For example, research suggests that taking a placebo drug is more effective in a hospital
setting when given by a doctor, than if taken at home given by someone who is not
associated with the medical profession. This suggests that placebo effects require an
interaction between the patient and their environment. In addition, placebo pain reduction is more effective with clinical and real pain than with experimentally created pain.

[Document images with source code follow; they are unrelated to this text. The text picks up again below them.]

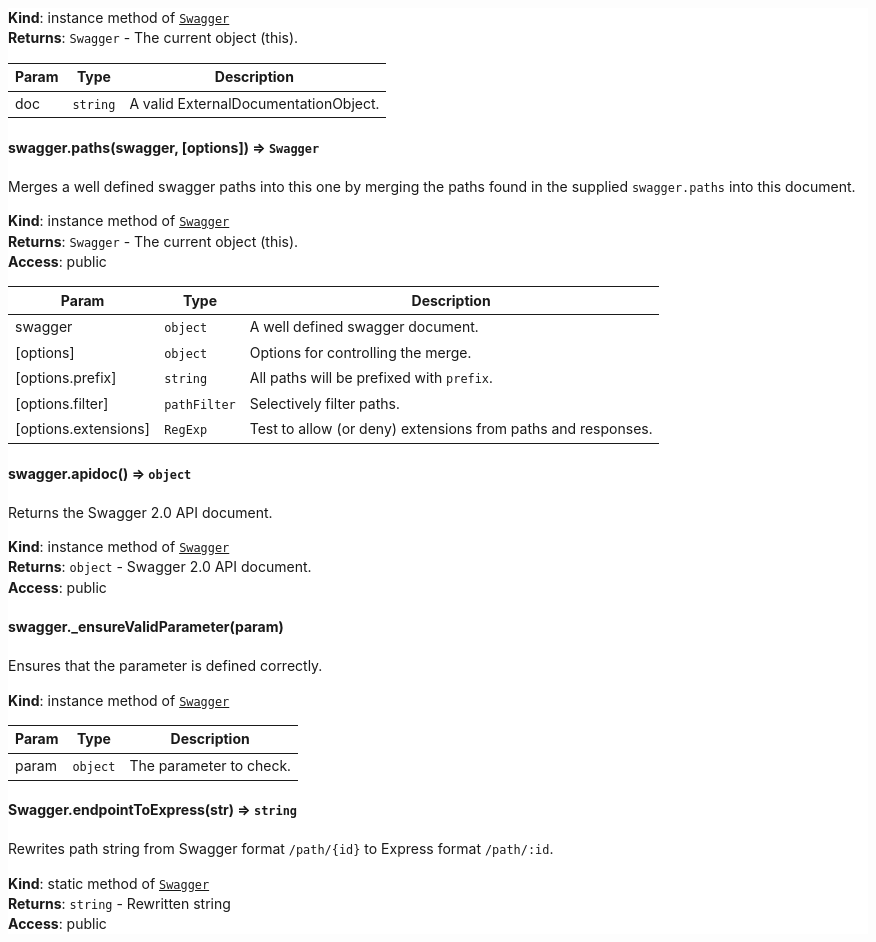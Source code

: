 **Kind**: instance method of [<code>Swagger</code>](#module_openapi-doc..Swagger)  
**Returns**: <code>Swagger</code> - The current object (this).  

| Param | Type | Description |
| --- | --- | --- |
| doc | <code>string</code> | A valid ExternalDocumentationObject. |

<a name="module_openapi-doc..Swagger+paths"></a>

#### swagger.paths(swagger, [options]) ⇒ <code>Swagger</code>
Merges a well defined swagger paths into this one by merging the paths found
in the supplied `swagger.paths` into this document.

**Kind**: instance method of [<code>Swagger</code>](#module_openapi-doc..Swagger)  
**Returns**: <code>Swagger</code> - The current object (this).  
**Access**: public  

| Param | Type | Description |
| --- | --- | --- |
| swagger | <code>object</code> | A well defined swagger document. |
| [options] | <code>object</code> | Options for controlling the merge. |
| [options.prefix] | <code>string</code> | All paths will be prefixed with `prefix`. |
| [options.filter] | <code>pathFilter</code> | Selectively filter paths. |
| [options.extensions] | <code>RegExp</code> | Test to allow (or deny) extensions from 											paths and responses. |

<a name="module_openapi-doc..Swagger+apidoc"></a>

#### swagger.apidoc() ⇒ <code>object</code>
Returns the Swagger 2.0 API document.

**Kind**: instance method of [<code>Swagger</code>](#module_openapi-doc..Swagger)  
**Returns**: <code>object</code> - Swagger 2.0 API document.  
**Access**: public  
<a name="module_openapi-doc..Swagger+_ensureValidParameter"></a>

#### swagger.\_ensureValidParameter(param)
Ensures that the parameter is defined correctly.

**Kind**: instance method of [<code>Swagger</code>](#module_openapi-doc..Swagger)  

| Param | Type | Description |
| --- | --- | --- |
| param | <code>object</code> | The parameter to check. |

<a name="module_openapi-doc..Swagger.endpointToExpress"></a>

#### Swagger.endpointToExpress(str) ⇒ <code>string</code>
Rewrites path string from Swagger format `/path/{id}` to Express format `/path/:id`.

**Kind**: static method of [<code>Swagger</code>](#module_openapi-doc..Swagger)  
**Returns**: <code>string</code> - Rewritten string  
**Access**: public  
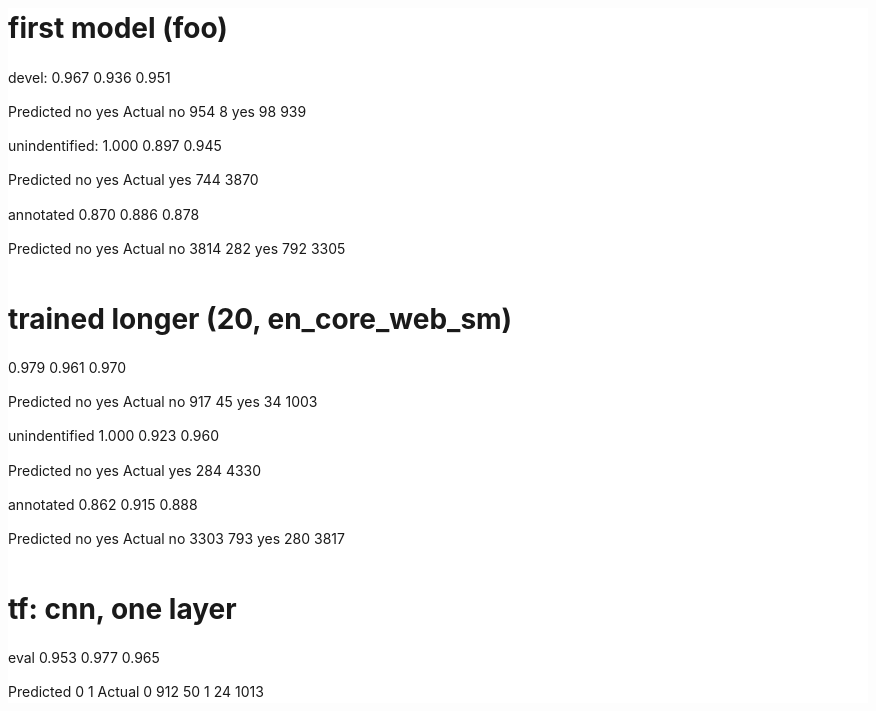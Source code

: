# first model (foo)
devel:
  0.967	0.936	0.951

Predicted   no  yes
Actual
no         954    8
yes         98  939

unindentified:
	1.000	0.897	0.945

Predicted   no   yes
Actual
yes        744  3870

annotated
  0.870	0.886	0.878

Predicted    no   yes
Actual
no         3814   282
yes         792  3305


# trained longer (20, en_core_web_sm)
0.979	0.961	0.970

Predicted   no   yes
Actual
no         917    45
yes         34  1003

unindentified	1.000	0.923	0.960

Predicted   no   yes
Actual
yes        284  4330

annotated	0.862	0.915	0.888

Predicted    no   yes
Actual
no         3303   793
yes         280  3817

# tf: cnn, one layer
eval    0.953   0.977   0.965

Predicted    0     1
Actual
0          912    50
1           24  1013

This suggests that experimentally created pain does not elicit the association with the
treatment environment, whereas the real pain has the effect of eliciting memories of
previous experiences of treatment, making it more responsive to placebo intervention.
Anxiety reduction
Placebos have also been explained in terms of anxiety reduction. Downing and Rickles
(1983) argued that placebos decrease anxiety, thus helping the patient to recover. In
particular, such a decrease in anxiety is effective in causing pain reduction (Sternbach
1978). For example, according to the gate control theory, anxiety reduction may close
the gate and reduce pain, whereas increased anxiety may open the gate and increase
pain (see Chapter 12). Placebos may decrease anxiety by empowering the individual and
encouraging them to feel that they are in control of their pain. This improved sense of
control, may lead to decreased anxiety, which itself reduces the pain experience. Placebos
may be particularly effective in chronic pain by breaking the anxiety–pain cycle (see
Chapter 12). The role of anxiety reduction is supported by reports that placebos are
more effective in reducing real pain than reducing experimental pain, perhaps because
real pain elicits a greater degree of anxiety, which can be alleviated by the placebo,
whereas experimentally induced pain does not make the individual anxious. However,
there are problems with the anxiety reducing theory of placebos. Primarily, there are
many other effects of placebos besides pain reduction. In addition, Butler and Steptoe
(1986) reported that although placebos increased lung function in asthmatics, this
increase was not related to anxiety.